Listed entries:
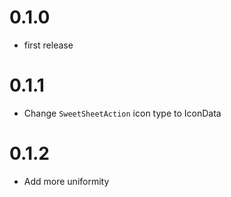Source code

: # 0.1.0 

- first release
  
# 0.1.1

- Change `SweetSheetAction` icon type to IconData

# 0.1.2

- Add more uniformity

Problem:
Repeat the data word for word. Skip the pictures.

Solution to the exercise:
Source code

: # 0.1.0 

- first release
  
# 0.1.1

- Change `SweetSheetAction` icon type to IconData

# 0.1.2

- Add more uniformity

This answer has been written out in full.